> **Assignment**
In the data, find the word "merko" and copy out every line that has it.
(Provided records begins)
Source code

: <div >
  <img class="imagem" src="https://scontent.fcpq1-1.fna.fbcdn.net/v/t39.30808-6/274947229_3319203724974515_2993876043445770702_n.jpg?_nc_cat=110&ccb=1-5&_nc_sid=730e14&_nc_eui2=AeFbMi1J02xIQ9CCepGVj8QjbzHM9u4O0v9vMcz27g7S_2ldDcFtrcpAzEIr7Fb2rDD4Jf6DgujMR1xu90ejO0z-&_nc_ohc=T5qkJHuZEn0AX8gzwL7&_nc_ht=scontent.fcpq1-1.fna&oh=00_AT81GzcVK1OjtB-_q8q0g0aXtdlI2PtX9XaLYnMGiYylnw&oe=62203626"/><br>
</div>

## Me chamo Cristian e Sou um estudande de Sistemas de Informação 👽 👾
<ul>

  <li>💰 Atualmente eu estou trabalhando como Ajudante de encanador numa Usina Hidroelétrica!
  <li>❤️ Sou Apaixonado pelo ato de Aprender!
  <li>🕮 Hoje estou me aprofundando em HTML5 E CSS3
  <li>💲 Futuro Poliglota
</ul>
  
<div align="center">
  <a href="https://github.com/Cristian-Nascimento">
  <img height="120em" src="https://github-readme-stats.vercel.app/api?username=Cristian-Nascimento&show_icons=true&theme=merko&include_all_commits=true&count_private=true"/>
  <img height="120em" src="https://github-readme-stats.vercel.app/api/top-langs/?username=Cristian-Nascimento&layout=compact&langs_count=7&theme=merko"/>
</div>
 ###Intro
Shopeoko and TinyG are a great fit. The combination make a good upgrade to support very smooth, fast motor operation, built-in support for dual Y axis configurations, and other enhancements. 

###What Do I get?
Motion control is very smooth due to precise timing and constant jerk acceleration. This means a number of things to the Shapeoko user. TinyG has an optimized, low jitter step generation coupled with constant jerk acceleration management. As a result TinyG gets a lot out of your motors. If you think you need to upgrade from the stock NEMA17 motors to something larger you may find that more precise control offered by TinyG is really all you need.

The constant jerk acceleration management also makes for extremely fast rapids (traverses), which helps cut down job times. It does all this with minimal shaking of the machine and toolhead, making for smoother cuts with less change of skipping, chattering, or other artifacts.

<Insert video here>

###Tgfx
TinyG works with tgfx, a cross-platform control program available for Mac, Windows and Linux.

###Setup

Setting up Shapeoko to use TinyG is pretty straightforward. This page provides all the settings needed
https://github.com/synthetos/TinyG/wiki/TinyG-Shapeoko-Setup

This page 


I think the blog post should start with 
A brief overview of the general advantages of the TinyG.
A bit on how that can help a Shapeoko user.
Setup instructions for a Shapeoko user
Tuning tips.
(Provided records ends)
> **Written response**
  <img height="120em" src="https://github-readme-stats.vercel.app/api?username=Cristian-Nascimento&show_icons=true&theme=merko&include_all_commits=true&count_private=true"/>
  <img height="120em" src="https://github-readme-stats.vercel.app/api/top-langs/?username=Cristian-Nascimento&layout=compact&langs_count=7&theme=merko"/>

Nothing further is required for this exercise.